Starts on the far left side of the bluff. Follow first four bolts to some big huecos. The climb is pretty straightforward to here. The next couple of moves between the fourth and fifth bolts are very sequency. Look for a crystal pocket just below the fifth bolt. After clipping the fifth bolt continue along through a cave to the sixth bolt and the anchor. Watch for loose rock.
This route has more history than it should: The local speed climb testpiece, the only Meader Wall route known to see a winter ascent (winter ascents only count if it's below zero degrees F) and the only known naked ascent of the wall.

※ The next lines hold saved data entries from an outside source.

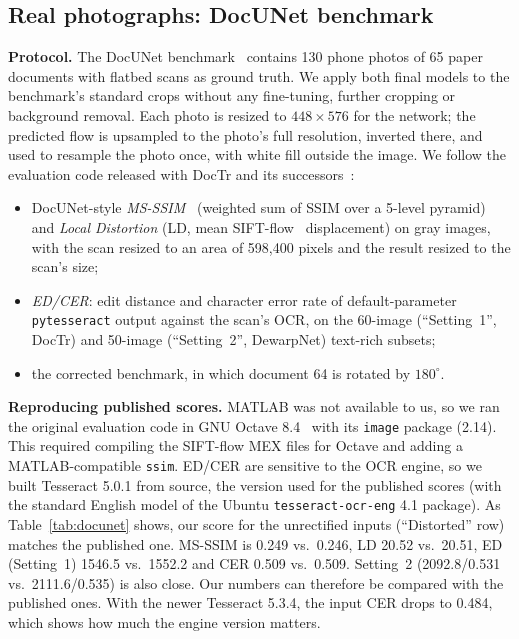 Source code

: \documentclass[a4paper,fleqn]{cas-sc}
\begin{document}
\subsection{Real photographs: DocUNet benchmark}
\label{sec:docunet}
\textbf{Protocol.} The DocUNet benchmark~\cite{ma2018docunet} contains 130 phone photos of 65 paper documents with flatbed scans as ground truth. We apply both final models to the benchmark's standard crops without any fine-tuning, further cropping or background removal. Each photo is resized to $448\times576$ for the network; the predicted flow is upsampled to the photo's full resolution, inverted there, and used to resample the photo once, with white fill outside the image. We follow the evaluation code released with DocTr and its successors~\cite{feng2021doctr,feng2022docgeonet,feng2025docscanner,feng2024doctrpp}:
\begin{itemize}
\item DocUNet-style \emph{MS-SSIM}~\cite{ma2018docunet,wang2003msssim} (weighted sum of SSIM over a 5-level pyramid) and \emph{Local Distortion} (LD, mean SIFT-flow~\cite{liu2011siftflow} displacement) on gray images, with the scan resized to an area of 598{,}400 pixels and the result resized to the scan's size;
\item \emph{ED/CER}: edit distance and character error rate of default-parameter \texttt{pytesseract} output against the scan's OCR, on the 60-image (``Setting~1'', DocTr) and 50-image (``Setting~2'', DewarpNet) text-rich subsets;
\item the corrected benchmark, in which document 64 is rotated by $180^\circ$.
\end{itemize}

\textbf{Reproducing published scores.} MATLAB was not available to us, so we ran the original evaluation code in GNU Octave 8.4~\cite{eaton2023octave} with its \texttt{image} package (2.14). This required compiling the SIFT-flow MEX files for Octave and adding a MATLAB-compatible \texttt{ssim}. ED/CER are sensitive to the OCR engine, so we built Tesseract 5.0.1 from source, the version used for the published scores (with the standard English model of the Ubuntu \texttt{tesseract-ocr-eng} 4.1 package). As Table~\ref{tab:docunet} shows, our score for the unrectified inputs (``Distorted'' row) matches the published one. MS-SSIM is 0.249 vs.\ 0.246, LD 20.52 vs.\ 20.51, ED (Setting~1) 1546.5 vs.\ 1552.2 and CER 0.509 vs.\ 0.509. Setting~2 (2092.8/0.531 vs.\ 2111.6/0.535) is also close. Our numbers can therefore be compared with the published ones. With the newer Tesseract 5.3.4, the input CER drops to 0.484, which shows how much the engine version matters.
\end{document}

Speed Record History (set on toprope, start behind the log, finish when the chains are slapped):
Ben Ingman 43 seconds Colin Treiber 40 Travis Melin 38 B. Ingman 36 T. Melin 33 T. Melin 30.1 T. Melin 24.5
---Post route alteration speed records (set on toprope, start on starting holds, slap the chains)---
Travis "the local" Melin 30.5 sec
Car to Car: UN-ESTABLISHED (this is your chance kids!)
Door to Door: S. Dew, T. Melin (2008) TIME?

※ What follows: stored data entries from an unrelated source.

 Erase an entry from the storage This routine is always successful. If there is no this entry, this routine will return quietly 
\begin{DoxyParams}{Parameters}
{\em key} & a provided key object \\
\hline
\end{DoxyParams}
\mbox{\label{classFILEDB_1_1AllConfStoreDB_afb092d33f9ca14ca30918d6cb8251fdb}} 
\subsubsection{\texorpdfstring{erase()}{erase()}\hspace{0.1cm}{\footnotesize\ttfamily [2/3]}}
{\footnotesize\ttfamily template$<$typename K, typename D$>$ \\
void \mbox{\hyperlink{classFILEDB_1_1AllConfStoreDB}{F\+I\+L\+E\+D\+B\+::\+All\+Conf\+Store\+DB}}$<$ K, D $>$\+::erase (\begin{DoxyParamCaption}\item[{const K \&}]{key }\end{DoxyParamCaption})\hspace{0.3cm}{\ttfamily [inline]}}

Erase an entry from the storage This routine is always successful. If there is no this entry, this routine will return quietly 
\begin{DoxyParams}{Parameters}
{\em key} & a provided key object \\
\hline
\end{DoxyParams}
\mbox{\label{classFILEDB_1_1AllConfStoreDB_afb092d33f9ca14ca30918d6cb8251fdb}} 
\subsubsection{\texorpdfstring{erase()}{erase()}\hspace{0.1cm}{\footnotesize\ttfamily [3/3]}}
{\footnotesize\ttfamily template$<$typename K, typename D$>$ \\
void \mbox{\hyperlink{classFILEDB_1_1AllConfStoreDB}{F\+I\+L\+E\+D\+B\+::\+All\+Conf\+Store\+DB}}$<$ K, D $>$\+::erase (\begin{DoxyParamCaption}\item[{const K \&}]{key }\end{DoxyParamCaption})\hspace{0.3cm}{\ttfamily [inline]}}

First Winter Ascent (FWA): George Forge, B. Ingman, T. Melin (2007)
First Naked Ascent (FNA): Greg Parker (2009)
If you break Melin's speed record, or set a car to car time, please post up.
By TravisMelin From: La Crosse, WI Blacksburg, Va Mar 23, 2009 rating: 5.10d
Thanks for putting this up Corey! Did you have the FA then? This was the first lead for a ton of climbers back in the day...I myself bailed off of it 3 times before I actually got to the chains when I was learning to lead. A three day effort bottom to top. So many fond memories...
That section where the hold broke is now a bit reachy if you're shorter... which I guess could be good if you want your warm-up to include stretching? Still worth doing, but it doesn't flow so nicely anymore.